If IGMP snooping is enabled in the switches, they see the initial IGMP group subscription sent by the hosts and assigns the switch port to receive traffic from that group. However, that membership will rapidly time out unless it is refreshed, and the IGMP protocol spec requires that a router issue IGMP queries which get hosts to re-subscribe. This process of the router issuing queries and the hosts re-subscribing is what keeps the group memberships live in the switch. If this is not configured, multicasting appears to "work" briefly but then stops.
IGMP querying is independent of PIM, which is a router-router protocol for creating wide-scale groups. You also mention "Cisco multicast" which is presumably CGMP, but CGMP is a router-switch protocol and it does not function as a substitute for IGMP.
The easiest way to verify that at least once device is configured as an IGMP querier is to perform a packet trace using a tool like WireShark. You should expect to see IGMP query messages from the router to 224.0.0.1 (the all-hosts group) fairly regularly, at a frequency high enough for the switches to not time out the host group memberships. A typical querier will transmit every minute, while a typical switch timeout is 3 minutes.

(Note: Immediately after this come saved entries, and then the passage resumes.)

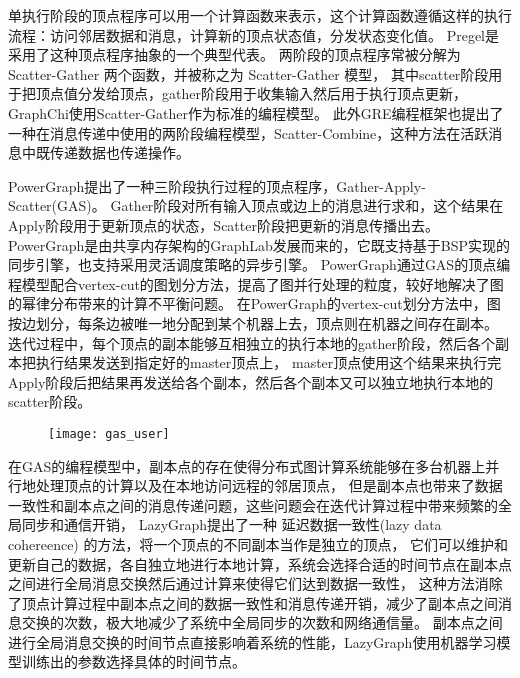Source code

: 单执行阶段的顶点程序可以用一个计算函数来表示，这个计算函数遵循这样的执行流程：访问邻居数据和消息，计算新的顶点状态值，分发状态变化值。
Pregel是采用了这种顶点程序抽象的一个典型代表。
两阶段的顶点程序常被分解为 Scatter-Gather 两个函数，并被称之为 Scatter-Gather 模型，
其中scatter阶段用于把顶点值分发给顶点，gather阶段用于收集输入然后用于执行顶点更新，
GraphChi\cite{GraphChi}使用Scatter-Gather作为标准的编程模型。
此外GRE\cite{GRE}编程框架也提出了一种在消息传递中使用的两阶段编程模型，Scatter-Combine，这种方法在活跃消息中既传递数据也传递操作。

PowerGraph\cite{Gonzalez@OSDI12}提出了一种三阶段执行过程的顶点程序，Gather-Apply-Scatter(GAS)。
Gather阶段对所有输入顶点或边上的消息进行求和，这个结果在Apply阶段用于更新顶点的状态，Scatter阶段把更新的消息传播出去。
PowerGraph是由共享内存架构的GraphLab\cite{Low@12}发展而来的，它既支持基于BSP实现的同步引擎，也支持采用灵活调度策略的异步引擎。
PowerGraph通过GAS的顶点编程模型配合vertex-cut的图划分方法，提高了图并行处理的粒度，较好地解决了图的幂律分布带来的计算不平衡问题。
在PowerGraph的vertex-cut划分方法中，图按边划分，每条边被唯一地分配到某个机器上去，顶点则在机器之间存在副本。
迭代过程中，每个顶点的副本能够互相独立的执行本地的gather阶段，然后各个副本把执行结果发送到指定好的master顶点上，
master顶点使用这个结果来执行完Apply阶段后把结果再发送给各个副本，然后各个副本又可以独立地执行本地的scatter阶段。


\begin{figure}[!htbp]
\centering
\texttt{[image: gas\_user]}
\end{figure}

在GAS的编程模型中，副本点的存在使得分布式图计算系统能够在多台机器上并行地处理顶点的计算以及在本地访问远程的邻居顶点，
但是副本点也带来了数据一致性和副本点之间的消息传递问题，这些问题会在迭代计算过程中带来频繁的全局同步和通信开销，
LazyGraph\cite{Wang@PPoPP18}提出了一种 延迟数据一致性(lazy data cohereence) 的方法，将一个顶点的不同副本当作是独立的顶点，
它们可以维护和更新自己的数据，各自独立地进行本地计算，系统会选择合适的时间节点在副本点之间进行全局消息交换然后通过计算来使得它们达到数据一致性，
这种方法消除了顶点计算过程中副本点之间的数据一致性和消息传递开销，减少了副本点之间消息交换的次数，极大地减少了系统中全局同步的次数和网络通信量。
副本点之间进行全局消息交换的时间节点直接影响着系统的性能，LazyGraph使用机器学习模型训练出的参数选择具体的时间节点。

Beyond that, the only thing of consequence related to VLANs and multicast is that many switches have a limit on the number of supported simultaneous multicast groups; when partitioning the switch ports into VLANs, for many if not most switches that internal table ends up being divided amongst the VLANs (so, a switch that supported 32 multicast groups would only support 8 groups per VLAN if there were 4 VLANs). Configuring large numbers of VLANs can thus end up meaning no individual VLAN can support enough groups to actually function using multicast IP.
I don't think that concern is likely to be related to your situation, but if your switches do have a group limit like this, it would be a good idea to find out what it is.